_Records_
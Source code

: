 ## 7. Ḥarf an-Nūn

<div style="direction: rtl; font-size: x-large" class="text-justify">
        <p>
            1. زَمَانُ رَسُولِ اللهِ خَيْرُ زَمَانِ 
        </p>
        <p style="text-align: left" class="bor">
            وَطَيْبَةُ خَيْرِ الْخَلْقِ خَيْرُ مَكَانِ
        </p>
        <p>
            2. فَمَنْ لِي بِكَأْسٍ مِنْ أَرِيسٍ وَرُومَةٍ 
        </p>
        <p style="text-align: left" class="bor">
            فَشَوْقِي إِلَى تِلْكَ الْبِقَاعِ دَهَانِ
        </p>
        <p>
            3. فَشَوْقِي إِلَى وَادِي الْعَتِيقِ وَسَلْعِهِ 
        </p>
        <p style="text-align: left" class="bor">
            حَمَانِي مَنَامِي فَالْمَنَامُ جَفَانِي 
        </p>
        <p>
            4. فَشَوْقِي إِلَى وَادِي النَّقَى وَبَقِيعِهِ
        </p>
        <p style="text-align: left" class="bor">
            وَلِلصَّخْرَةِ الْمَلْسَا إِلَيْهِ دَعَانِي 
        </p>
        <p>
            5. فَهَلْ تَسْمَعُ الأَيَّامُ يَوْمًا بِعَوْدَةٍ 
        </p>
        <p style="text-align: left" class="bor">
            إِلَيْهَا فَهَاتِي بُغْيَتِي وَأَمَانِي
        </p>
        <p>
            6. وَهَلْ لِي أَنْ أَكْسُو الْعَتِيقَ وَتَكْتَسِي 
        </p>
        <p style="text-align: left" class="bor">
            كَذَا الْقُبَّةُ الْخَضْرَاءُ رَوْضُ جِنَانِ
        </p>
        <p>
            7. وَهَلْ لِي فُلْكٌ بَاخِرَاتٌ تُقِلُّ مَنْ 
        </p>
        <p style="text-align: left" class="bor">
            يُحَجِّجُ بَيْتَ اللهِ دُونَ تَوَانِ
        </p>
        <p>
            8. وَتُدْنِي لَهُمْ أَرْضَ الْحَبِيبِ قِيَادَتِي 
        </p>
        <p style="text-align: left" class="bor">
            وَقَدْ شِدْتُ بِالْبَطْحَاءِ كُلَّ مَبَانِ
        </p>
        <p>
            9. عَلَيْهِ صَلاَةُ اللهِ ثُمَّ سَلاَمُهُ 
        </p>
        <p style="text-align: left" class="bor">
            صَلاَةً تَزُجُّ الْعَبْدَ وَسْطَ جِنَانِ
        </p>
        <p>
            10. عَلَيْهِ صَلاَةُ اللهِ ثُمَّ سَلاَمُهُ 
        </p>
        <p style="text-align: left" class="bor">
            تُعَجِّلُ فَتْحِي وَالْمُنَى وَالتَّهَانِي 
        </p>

_Exercise directions_
Your answer should consist of every record, printed exactly as given.

_Answer to this exercise_
Source code

: ## 7. Ḥarf an-Nūn

<div style="direction: rtl; font-size: x-large" class="text-justify">
        <p>
            1. زَمَانُ رَسُولِ اللهِ خَيْرُ زَمَانِ 
        </p>
        <p style="text-align: left" class="bor">
            وَطَيْبَةُ خَيْرِ الْخَلْقِ خَيْرُ مَكَانِ
        </p>
        <p>
            2. فَمَنْ لِي بِكَأْسٍ مِنْ أَرِيسٍ وَرُومَةٍ 
        </p>
        <p style="text-align: left" class="bor">
            فَشَوْقِي إِلَى تِلْكَ الْبِقَاعِ دَهَانِ
        </p>
        <p>
            3. فَشَوْقِي إِلَى وَادِي الْعَتِيقِ وَسَلْعِهِ 
        </p>
        <p style="text-align: left" class="bor">
            حَمَانِي مَنَامِي فَالْمَنَامُ جَفَانِي 
        </p>
        <p>
            4. فَشَوْقِي إِلَى وَادِي النَّقَى وَبَقِيعِهِ
        </p>
        <p style="text-align: left" class="bor">
            وَلِلصَّخْرَةِ الْمَلْسَا إِلَيْهِ دَعَانِي 
        </p>
        <p>
            5. فَهَلْ تَسْمَعُ الأَيَّامُ يَوْمًا بِعَوْدَةٍ 
        </p>
        <p style="text-align: left" class="bor">
            إِلَيْهَا فَهَاتِي بُغْيَتِي وَأَمَانِي
        </p>
        <p>
            6. وَهَلْ لِي أَنْ أَكْسُو الْعَتِيقَ وَتَكْتَسِي 
        </p>
        <p style="text-align: left" class="bor">
            كَذَا الْقُبَّةُ الْخَضْرَاءُ رَوْضُ جِنَانِ
        </p>
        <p>
            7. وَهَلْ لِي فُلْكٌ بَاخِرَاتٌ تُقِلُّ مَنْ 
        </p>
        <p style="text-align: left" class="bor">
            يُحَجِّجُ بَيْتَ اللهِ دُونَ تَوَانِ
        </p>
        <p>
            8. وَتُدْنِي لَهُمْ أَرْضَ الْحَبِيبِ قِيَادَتِي 
        </p>
        <p style="text-align: left" class="bor">
            وَقَدْ شِدْتُ بِالْبَطْحَاءِ كُلَّ مَبَانِ
        </p>
        <p>
            9. عَلَيْهِ صَلاَةُ اللهِ ثُمَّ سَلاَمُهُ 
        </p>
        <p style="text-align: left" class="bor">
            صَلاَةً تَزُجُّ الْعَبْدَ وَسْطَ جِنَانِ
        </p>
        <p>
            10. عَلَيْهِ صَلاَةُ اللهِ ثُمَّ سَلاَمُهُ 
        </p>
        <p style="text-align: left" class="bor">
            تُعَجِّلُ فَتْحِي وَالْمُنَى وَالتَّهَانِي 
        </p>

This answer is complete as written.